In his testimony, Trudeau lashed out at those who leaked information to the public and explained how this could all be handled without coming clean to the public.

If you were hopeful that Trudeau would heed the call by Conservative Leader Pierre Poilievre to “release the names of all MPs that have collaborated with foreign interference,” don’t hold your breath. If it were up to Trudeau, there wouldn’t even be a Foreign Interference Commission.

“There is no question that the criminal who leaked the information to the media, had a role to play in our decision,” Trudeau said of the government’s expulsion of Zhao Wei.

The decision to declare Zhao Wei, a Chinese diplomat, persona non grata in Canada only came after The Globe and Mail published a story exposing his gathering of information on Conservative MP Michael Chong and his extended family in Hong Kong.

“We will not tolerate any form of foreign interference in our internal affairs,” Foreign Affairs Minister Melanie Joly said in a statement at the time.

The truth is, the Trudeau government had been allowing this Chinese diplomat to gather information on Chong, and New Democrat MP Jenny Kwan, who also has family in China. They were both targeted because they had been critical of the government in Beijing.

Despite knowing about these activities and other questionable acts of Mr. Wei, the Trudeau government did nothing. They allowed him to continue to operate for years and only acted when the story hit the media.

Worse, they didn’t even inform Chong or Kwan that a Chinese diplomat in Canada was gathering information on them and their family members in China and shipping it back to China’s domestic spy agency. Trudeau even tried to downplay that these actions constituted a threat against the family members of Kwan or Chong.

Perhaps that’s why he allowed the illegal Chinese police stations to operate in Canada for so long, he didn’t see Chinese officials telling Canadian citizens to smarten up or something would happen to their family in China as a threat.

The pattern here is that Trudeau only acted when his government was embarrassed into doing so through a public shaming. It was the same with Han Dong, the now former Liberal MP accused of being helped by China in securing his Liberal nomination for the riding of Don Valley North in 2019.

While Dong has denied any knowledge or complicity with China’s actions, the inquiry has heard that Chinese officials worked to help him win the Liberal nomination. Trudeau was informed of this weeks before the 2019 election but allowed him to run and then didn’t follow up.

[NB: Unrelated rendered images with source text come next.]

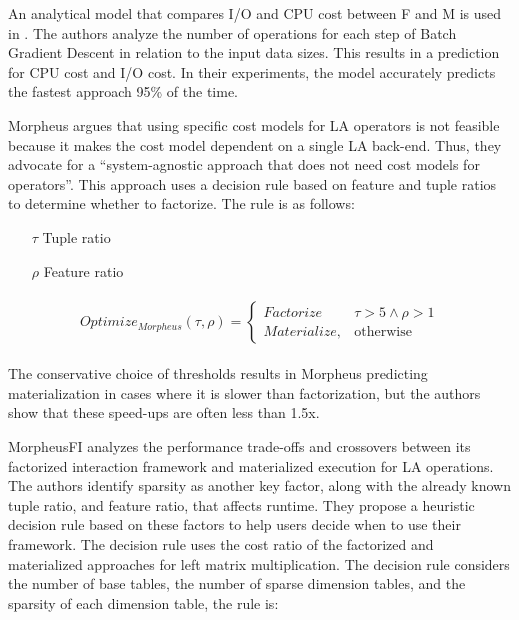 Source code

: An analytical model that compares I/O and CPU cost between F and M is used in \cite{orion_learning_gen_lin_models}. The authors analyze the number of operations for each step of Batch Gradient Descent in relation to the input data sizes. This results in a prediction for CPU cost and I/O cost. In their experiments, the model accurately predicts the fastest approach 95\% of the time.


Morpheus \cite{morpheus} argues that using specific cost models for LA operators is not feasible because it makes the cost model dependent on a single LA back-end. Thus, they advocate for a “system-agnostic approach that does not need cost models for operators”. This approach uses a decision rule based on feature and tuple ratios to determine whether to factorize. The rule is as follows:

\begin{definition}
	\begin{itemize}
		\item[]
		\item[$\tau$] Tuple ratio
		\item[$\rho$] Feature ratio
	\end{itemize}

	\begin{align*}
		\begin{split}
			Optimize_{Morpheus}(\tau, \rho) =
			\begin{cases}
				Factorize    & \tau > 5 \wedge \rho > 1 \\
				Materialize, & \text{otherwise}
			\end{cases}
		\end{split}
	\end{align*}
\end{definition}

The conservative choice of thresholds results in Morpheus predicting materialization in cases where it is slower than factorization, but the authors show that these speed-ups are often less than 1.5x.

MorpheusFI \cite{MorpheusFIEnablingOptimizingNonlinear2019} analyzes the performance trade-offs and crossovers between its factorized interaction framework and materialized execution for LA operations. The authors identify sparsity as another key factor, along with the already known tuple ratio, and feature ratio, that affects runtime. They propose a heuristic decision rule based on these factors to help users decide when to use their framework. The decision rule uses the cost ratio of the factorized and materialized approaches for left matrix multiplication. The decision rule considers the number of base tables, the number of sparse dimension tables, and the sparsity of each dimension table, the rule is:

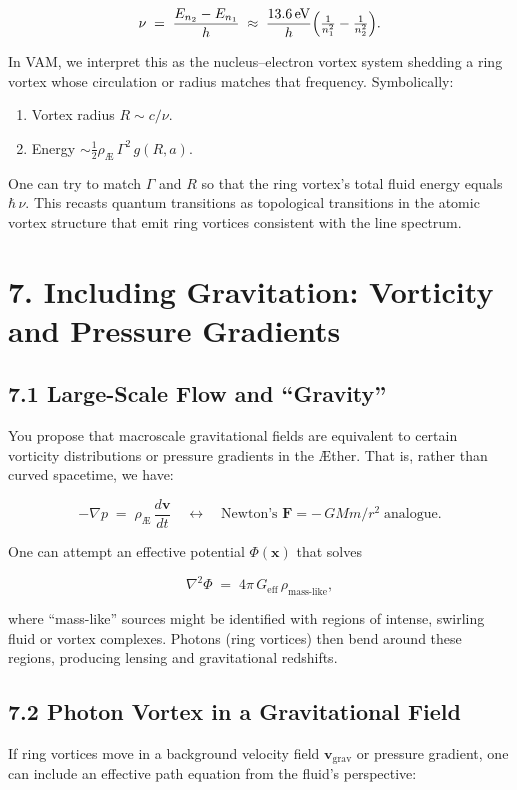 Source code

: \[
 \nu \;=\; \frac{E_{n_2}-E_{n_1}}{h} \;\approx\; \frac{13.6\,\mathrm{eV}}{h} \Bigl(\tfrac{1}{n_1^2}-\tfrac{1}{n_2^2}\Bigr).
\]

In VAM, we interpret this as the nucleus–electron vortex system shedding a ring vortex whose circulation or radius matches that frequency. Symbolically:

\begin{enumerate}
 \item Vortex radius \(R \sim c/\nu\).
 \item Energy \(\sim \tfrac12 \rho_{\scriptscriptstyle\mathrm{Æ}}\,\Gamma^2\,g(R,a)\).
\end{enumerate}

One can try to match \(\Gamma\) and \(R\) so that the ring vortex’s total fluid energy equals \(\hbar\,\nu\). This recasts quantum transitions as topological transitions in the atomic vortex structure that emit ring vortices consistent with the line spectrum.

\section*{7. Including Gravitation: Vorticity and Pressure Gradients}
\subsection*{7.1 Large-Scale Flow and “Gravity”}
You propose that macroscale gravitational fields are equivalent to certain vorticity distributions or pressure gradients in the Æther. That is, rather than curved spacetime, we have:

\[
 -\nabla p \;=\; \rho_{\scriptscriptstyle \mathrm{Æ}}\, \frac{d\mathbf{v}}{dt} \quad\longleftrightarrow\quad \text{Newton’s } \mathbf{F}=-\,GMm/r^2\;\text{analogue}.
\]

One can attempt an effective potential \(\Phi(\mathbf{x})\) that solves

\[
 \nabla^2 \Phi \;=\; 4\pi\,G_{\text{eff}}\,\rho_{\text{mass-like}},
\]

where “mass-like” sources might be identified with regions of intense, swirling fluid or vortex complexes. Photons (ring vortices) then bend around these regions, producing lensing and gravitational redshifts.

\subsection*{7.2 Photon Vortex in a Gravitational Field}
If ring vortices move in a background velocity field \(\mathbf{v}_{\mathrm{grav}}\) or pressure gradient, one can include an effective path equation from the fluid’s perspective:

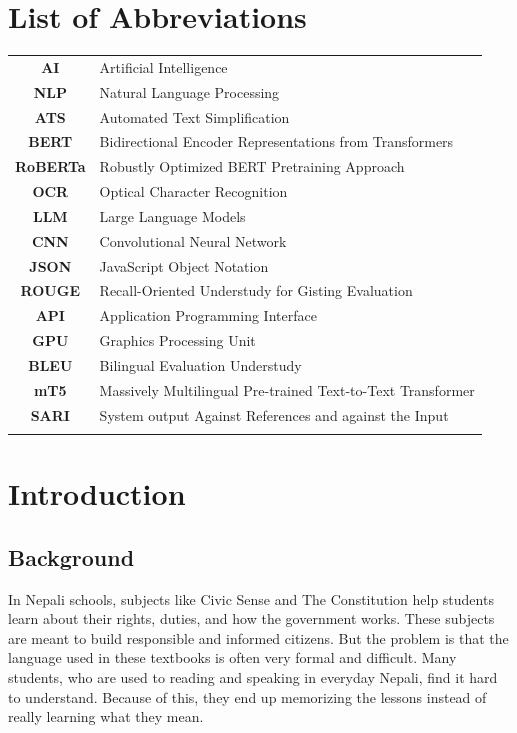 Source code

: \documentclass[12pt]{report}
\begin{document}
\tableofcontents
{}
\listoffigures
{}
\chapter*{List of Abbreviations}
\begin{tabular}{c l}
\textbf{AI}     &  Artificial Intelligence\\
\textbf{NLP}    &  Natural Language Processing\\
\textbf{ATS}    &   Automated Text Simplification\\
\textbf{BERT}   &  Bidirectional Encoder Representations from Transformers \\
\textbf{RoBERTa}& Robustly Optimized BERT Pretraining Approach\\
\textbf{OCR}    &Optical Character Recognition\\
\textbf{LLM}    &Large Language Models\\
\textbf{CNN}    &Convolutional Neural Network\\
\textbf{JSON}   &  JavaScript Object Notation\\
\textbf{ROUGE}  &  Recall-Oriented Understudy for Gisting Evaluation\\
\textbf{API}    &  Application Programming Interface\\
\textbf{GPU}    &  Graphics Processing Unit\\
\textbf{BLEU}    &  Bilingual Evaluation Understudy\\
\textbf{mT5}     &  Massively Multilingual Pre-trained Text-to-Text Transformer\\
\textbf{SARI}    &  System output Against References and against the Input\\
\\



\end{tabular}

\chapter{Introduction}
\section{Background}
In Nepali schools, subjects like Civic Sense and The Constitution help students learn about their rights, duties, and how the government works. These subjects are meant to build responsible and informed citizens. But the problem is that the language used in these textbooks is often very formal and difficult. Many students, who are used to reading and speaking in everyday Nepali, find it hard to understand. Because of this, they end up memorizing the lessons instead of really learning what they mean.
\end{document}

Dong ran and won again as a Liberal in 2021 and only left the Liberal caucus when a story was published about the allegations in March of 2023. Trudeau knew about the allegations for three years and did nothing with Dong, nor did he act against the Chinese diplomats involved.

On Wednesday, while going on several partisan rants to attack Poilievre, Trudeau explained more than once that a leader can drop candidates without ever going public. He described how they can deny to sign papers for candidates, or invent a story about past problems for public consumption.

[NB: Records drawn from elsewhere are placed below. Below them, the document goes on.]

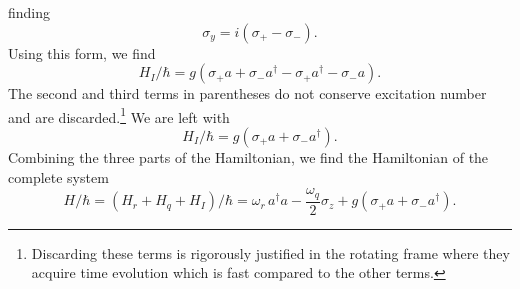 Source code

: finding \begin{equation}
\sigma_y = i \left( \sigma_+ - \sigma_- \right) . \end{equation}
Using this form, we find \begin{equation}
H_I/\hbar = g \left(\sigma_+ a + \sigma_- a^{\dagger} - \sigma_+ a^{\dagger} - \sigma_- a \right) . \end{equation}
The second and third terms in parentheses do not conserve excitation number and are discarded.\footnote{Discarding these terms is rigorously justified in the rotating frame where they acquire time evolution which is fast compared to the other terms.}
We are left with \begin{equation}
H_I/\hbar = g \left( \sigma_+ a + \sigma_- a^{\dagger} \right). \end{equation}
Combining the three parts of the Hamiltonian, we find the Hamiltonian of the complete system \begin{equation}
H/\hbar = \left( H_r + H_q + H_I \right)/\hbar = \omega_r\,a^{\dagger}a - \frac{\omega_q}{2} \sigma_z + g\left( \sigma_+ a + \sigma_- a^{\dagger} \right). \end{equation}

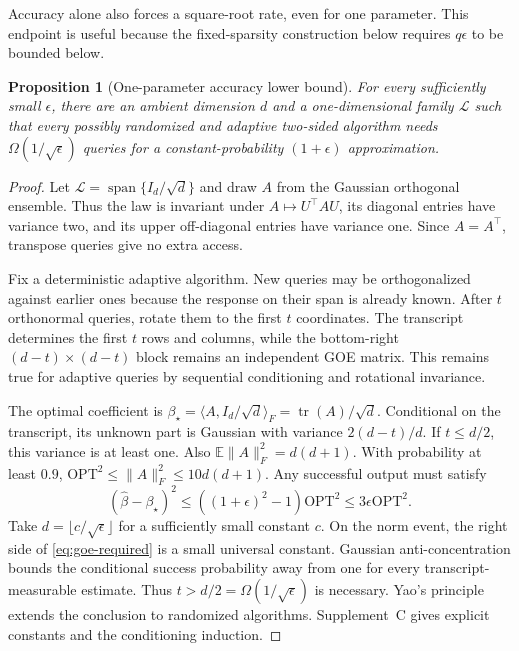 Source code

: \documentclass[twoside]{article}
\newtheorem{proposition}[theorem]{Proposition}
\newcommand{\E}{\mathbb E}
\newcommand{\tr}{\operatorname{tr}}
\newcommand{\cL}{\mathcal L}
\newcommand{\OPT}{\mathrm{OPT}}
\begin{document}
Accuracy alone also forces a square-root rate, even for one parameter. This endpoint is useful because the fixed-sparsity construction below requires $q\epsilon$ to be bounded below.

\begin{proposition}[One-parameter accuracy lower bound]
\label{prop:one-parameter}
For every sufficiently small $\epsilon$, there are an ambient dimension $d$ and a one-dimensional family $\cL$ such that every possibly randomized and adaptive two-sided algorithm needs $\Omega(1/\sqrt\epsilon)$ queries for a constant-probability $(1+\epsilon)$ approximation.
\end{proposition}

\begin{proof}
Let $\cL=\operatorname{span}\{I_d/\sqrt d\}$ and draw $A$ from the Gaussian orthogonal ensemble. Thus the law is invariant under $A\mapsto U^\top AU$, its diagonal entries have variance two, and its upper off-diagonal entries have variance one. Since $A=A^\top$, transpose queries give no extra access.

Fix a deterministic adaptive algorithm. New queries may be orthogonalized against earlier ones because the response on their span is already known. After $t$ orthonormal queries, rotate them to the first $t$ coordinates. The transcript determines the first $t$ rows and columns, while the bottom-right $(d-t)\times(d-t)$ block remains an independent GOE matrix. This remains true for adaptive queries by sequential conditioning and rotational invariance.

The optimal coefficient is $\beta_\star=\langle A,I_d/\sqrt d\rangle_F=\tr(A)/\sqrt d$. Conditional on the transcript, its unknown part is Gaussian with variance $2(d-t)/d$. If $t\le d/2$, this variance is at least one. Also $\E\|A\|_F^2=d(d+1)$. With probability at least $0.9$, $\OPT^2\le\|A\|_F^2\le10d(d+1)$. Any successful output must satisfy
\begin{equation}
 (\widehat\beta-\beta_\star)^2
 \le((1+\epsilon)^2-1)\OPT^2
 \le3\epsilon\OPT^2.
 \label{eq:goe-required}
\end{equation}
Take $d=\lfloor c/\sqrt\epsilon\rfloor$ for a sufficiently small constant $c$. On the norm event, the right side of \eqref{eq:goe-required} is a small universal constant. Gaussian anti-concentration bounds the conditional success probability away from one for every transcript-measurable estimate. Thus $t>d/2=\Omega(1/\sqrt\epsilon)$ is necessary. Yao's principle extends the conclusion to randomized algorithms. Supplement~C gives explicit constants and the conditioning induction.
\end{proof}
\end{document}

It was another example of how Trudeau simply doesn’t want the public to know the depths of foreign interference. This is why he won’t release the names, this is why he called an inquiry with a very limited mandate only after public outrage.

It’s worth remembering that Trudeau originally rejected the idea of an inquiry, that his party shut down Commons committees looking into the issue, and that he tried to whitewash the whole thing by appointing his ski buddy David Johnston.

Poilievre has called for names of those involved to be released for more than a year, but Trudeau wants the public to know as little as possible. That tells you all you need to know about both leaders.

**

The large amounts of information the prime minister has access to, and what has actually been provided to him, was a key focus of the inquiry in the latest phase as it evaluated the flow of information within government.

“None of them significantly altered, or altered at all my perception of China’s behaviour, China’s focus, China’s engagement, influence, and in some cases, interference in Canada, to any significant degree,” he said.

Former CSIS director David Vigneault told the inquiry on Sept. 27 his agency’s report contained “exquisite intelligence” on Beijing interference and that he expected it would have been briefed to the prime minister.

** 

Prime Minister Justin Trudeau’s office had enough “concerns” about one Liberal MP it vetoed his appointment to a Commons committee, the Commission on Foreign Interference disclosed yesterday. Cabinet has yet to explain why MP Han Dong (Don Valley North, Ont.) remained a Liberal candidate through two elections: “Un-endorsing Mr. Dong would have direct electoral consequences.”

**

It's not "guile"; it's a slur, and it is not at all believed:

When questioned, Mr. Trudeau launched into a lecture about why it’s awkward for the prime minister to get involved in questions about opposition politicians who might be involved – and the importance of party leaders to get classified briefings so they can deal with it.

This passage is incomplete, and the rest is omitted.